Velocità: il TAV é veloce. Si deve viaggiare veloce, a tutti i costi. Si deve correre: il tempo, richiesto da quella linea ferroviaria regionale che già c’é, va abbattuto, eliminato, annullato. La velocità é il futuro, il bene. Ad ogni costo. La lentezza é male.

Profitto: la grande opera porta soldi. Per farla (appalti, finanziamenti europei), per mantenerla, per accedervi (pensate a quanto costano i treni veloci, quasi tutti ormai). La mobilità deve avere un prezzo, un costo, si paga. La mobilità e il potersi spostare diventa un privilegio; solo chi ha i soldi per pagare puo’ farlo. I trasporti sono un business: e dunque, via con il lusso, la tecnologia, e fa nulla se la maggior parte della gente non potrà permetterselo.
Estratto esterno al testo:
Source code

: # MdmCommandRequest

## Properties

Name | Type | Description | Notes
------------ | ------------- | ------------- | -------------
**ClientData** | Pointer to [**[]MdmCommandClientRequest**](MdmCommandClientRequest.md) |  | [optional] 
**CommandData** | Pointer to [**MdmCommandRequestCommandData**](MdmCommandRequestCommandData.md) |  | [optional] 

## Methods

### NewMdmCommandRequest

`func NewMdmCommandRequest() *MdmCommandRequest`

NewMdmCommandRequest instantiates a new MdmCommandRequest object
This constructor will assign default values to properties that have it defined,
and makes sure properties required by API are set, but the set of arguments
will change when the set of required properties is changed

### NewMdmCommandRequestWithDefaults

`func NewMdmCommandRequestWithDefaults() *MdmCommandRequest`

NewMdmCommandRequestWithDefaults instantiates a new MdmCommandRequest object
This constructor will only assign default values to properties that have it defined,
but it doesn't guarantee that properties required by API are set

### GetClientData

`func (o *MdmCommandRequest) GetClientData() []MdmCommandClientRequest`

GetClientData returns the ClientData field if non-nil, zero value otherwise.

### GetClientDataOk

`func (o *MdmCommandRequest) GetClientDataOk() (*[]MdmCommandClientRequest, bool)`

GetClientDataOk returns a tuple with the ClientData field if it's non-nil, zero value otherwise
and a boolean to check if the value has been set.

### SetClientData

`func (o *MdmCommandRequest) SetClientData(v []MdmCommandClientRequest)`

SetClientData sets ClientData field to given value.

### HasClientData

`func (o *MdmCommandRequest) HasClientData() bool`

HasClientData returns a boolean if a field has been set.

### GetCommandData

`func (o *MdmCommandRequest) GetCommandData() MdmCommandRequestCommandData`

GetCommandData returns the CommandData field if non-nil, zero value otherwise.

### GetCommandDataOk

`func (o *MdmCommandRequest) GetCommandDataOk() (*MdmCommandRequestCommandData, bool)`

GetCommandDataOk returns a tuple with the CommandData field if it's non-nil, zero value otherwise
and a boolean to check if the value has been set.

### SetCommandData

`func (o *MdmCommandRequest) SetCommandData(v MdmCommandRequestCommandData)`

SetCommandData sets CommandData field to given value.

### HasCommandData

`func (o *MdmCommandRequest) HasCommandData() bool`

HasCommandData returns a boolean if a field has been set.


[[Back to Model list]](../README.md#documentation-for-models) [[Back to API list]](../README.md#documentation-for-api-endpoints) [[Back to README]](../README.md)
Anzi: togliamo loro anche le più economiche alternative (vedi Eurostar e Frecciarossa).

Mancato rispetto dei bisogni locali a favore di un bisogno “superiore“: l’idea alla base di questo, purtroppo comune, concetto (che é spesso anche alla base dei progetti di sviluppo e di cooperazione) é che non importano i bisogni peculiari delle zone, le esigenze delle popolazioni, le specificità delle aree. Il bene”comune” e assoluto é deciso e imposto da un soggetto terzo, superiore. E che tra l’altro, spesso non fa parte della colunità destinataria dell’intervento.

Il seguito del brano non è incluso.